Waters: Well I’m just beginning at the beginning. We have to teach these values to every child who lives in this country. Of course, we need to simultaneously address institutional cooking and corner stores, but I’m betting that when children are brought up in this way, they will not only teach their parents, but when they grow up, they’ll decide to spend their money differently. I see it happening already. So it seems to me you have to begin in the public school system – our last truly democratic institution. We all go there. And if you can touch each child at an early age, you can change what they eat.

Feeney: Do you really think our entire public school system can change, or will we just have these isolated, wonderful little schools that only serve a select few?

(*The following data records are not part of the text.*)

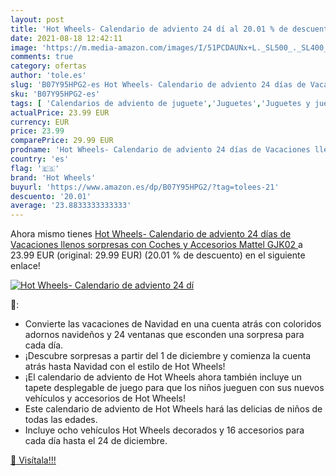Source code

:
 ```yaml
---
layout: post
title: 'Hot Wheels- Calendario de adviento 24 dí al 20.01 % de descuento'
date: 2021-08-18 12:42:11
image: 'https://m.media-amazon.com/images/I/51PCDAUNx+L._SL500_._SL400_.jpg'
comments: true
category: ofertas
author: 'tole.es'
slug: 'B07Y95HPG2-es Hot Wheels- Calendario de adviento 24 días de Vacaciones...'
sku: 'B07Y95HPG2-es'
tags: [ 'Calendarios de adviento de juguete','Juguetes','Juguetes y juegos','hot wheels','mattel', ]
actualPrice: 23.99 EUR
currency: EUR
price: 23.99
comparePrice: 29.99 EUR
prodname: 'Hot Wheels- Calendario de adviento 24 días de Vacaciones llenos sorpresas con Coches y Accesorios  Mattel GJK02 '
country: 'es'
flag: '🇪🇸'
brand: 'Hot Wheels'
buyurl: 'https://www.amazon.es/dp/B07Y95HPG2/?tag=tolees-21'
descuento: '20.01'
average: '23.8833333333333'
---
```


Ahora mismo tienes [Hot Wheels- Calendario de adviento 24 días de Vacaciones llenos sorpresas con Coches y Accesorios  Mattel GJK02 ](https://www.amazon.es/dp/B07Y95HPG2/?tag=tolees-21) a 23.99 EUR (original: 29.99 EUR) (20.01 %  de descuento) en el siguiente enlace!

[![Hot Wheels- Calendario de adviento 24 dí](https://m.media-amazon.com/images/I/51PCDAUNx+L._SL500_._SL400_.jpg)](https://www.amazon.es/dp/B07Y95HPG2/?tag=tolees-21)

🔎:

- Convierte las vacaciones de Navidad en una cuenta atrás con coloridos adornos navideños y 24 ventanas que esconden una sorpresa para cada día.
- ¡Descubre sorpresas a partir del 1 de diciembre y comienza la cuenta atrás hasta Navidad con el estilo de Hot Wheels!
- ¡El calendario de adviento de Hot Wheels ahora también incluye un tapete desplegable de juego para que los niños jueguen con sus nuevos vehículos y accesorios de Hot Wheels!
- Este calendario de adviento de Hot Wheels hará las delicias de niños de todas las edades.
- Incluye ocho vehículos Hot Wheels decorados y 16 accesorios para cada día hasta el 24 de diciembre.

[🛒 Visítala!!!](https://www.amazon.es/dp/B07Y95HPG2/?tag=tolees-21)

Waters: I believe that it can really change. I use the example of when President Kennedy helped make physical education part of the core curriculum at every school in this country. Now, the federal government didn’t spend money on that exactly, they just used all their agencies and all the power of the president to encourage schools to incorporate physical education and make it a subject that every child has to take and get graded on. We built gymnasiums and hired teachers and made it an every day activity. So I see eco-gastronomy coming into the public schools in that way. I’m looking to the people in this country who have deep powers of persuasion to make this the number one priority in the country. There are a lot of serious problems that push us in this direction: the environment, childhood hunger, our crumbling school system, the health of the nation. Everything is conspiring, and we need to find a delicious solution.

Right now, the cafeteria door is wide open.